■ **What you will do**: Note each line in the data below that holds "legend", and copy it.

■ **Saved data entries**:
*** Block opens ***
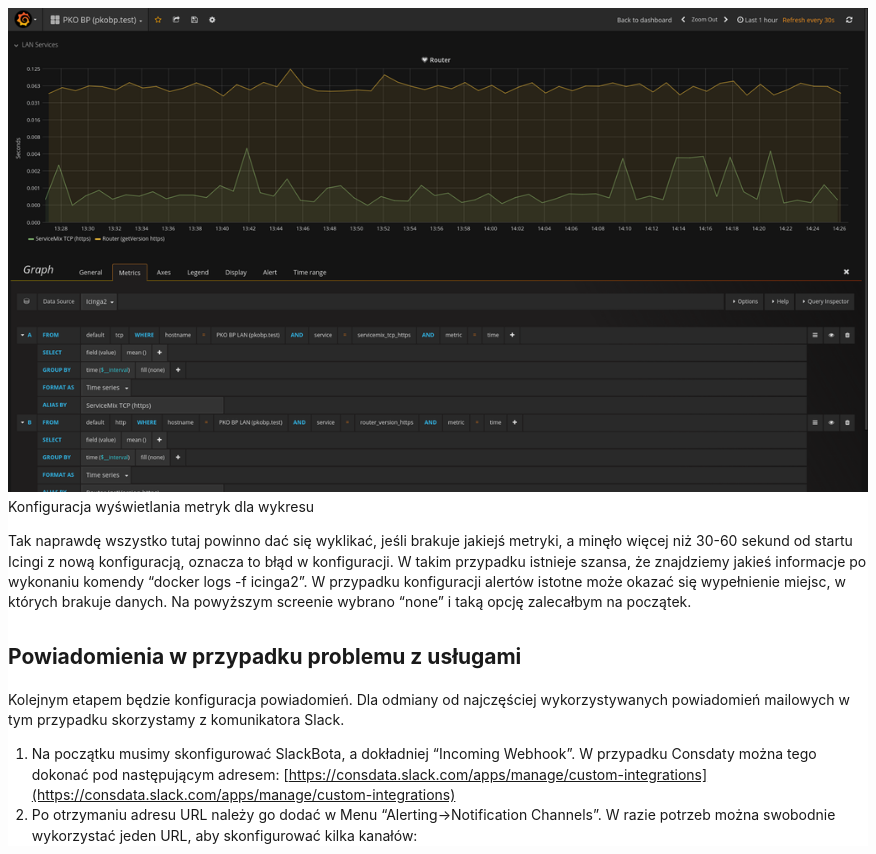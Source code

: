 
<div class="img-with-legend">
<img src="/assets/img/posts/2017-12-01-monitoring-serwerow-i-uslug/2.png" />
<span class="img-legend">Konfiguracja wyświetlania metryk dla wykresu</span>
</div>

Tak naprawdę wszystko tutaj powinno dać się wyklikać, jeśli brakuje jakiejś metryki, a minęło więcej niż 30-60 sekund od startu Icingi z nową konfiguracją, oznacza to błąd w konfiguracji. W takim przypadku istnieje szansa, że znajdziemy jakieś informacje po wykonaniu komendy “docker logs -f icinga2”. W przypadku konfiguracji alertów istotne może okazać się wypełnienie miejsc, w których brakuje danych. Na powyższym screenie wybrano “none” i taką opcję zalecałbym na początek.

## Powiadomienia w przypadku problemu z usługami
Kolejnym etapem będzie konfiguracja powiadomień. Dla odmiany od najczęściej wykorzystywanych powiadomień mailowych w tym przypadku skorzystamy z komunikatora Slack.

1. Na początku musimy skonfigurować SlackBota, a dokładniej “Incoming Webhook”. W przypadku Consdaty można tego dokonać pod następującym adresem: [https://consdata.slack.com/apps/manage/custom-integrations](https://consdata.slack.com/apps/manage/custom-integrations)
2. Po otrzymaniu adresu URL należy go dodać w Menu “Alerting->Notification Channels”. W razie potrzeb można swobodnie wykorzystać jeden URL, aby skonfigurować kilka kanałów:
*** Block closes ***
■ **Written answer**:
<div class="img-with-legend">
<span class="img-legend">Konfiguracja wyświetlania metryk dla wykresu</span>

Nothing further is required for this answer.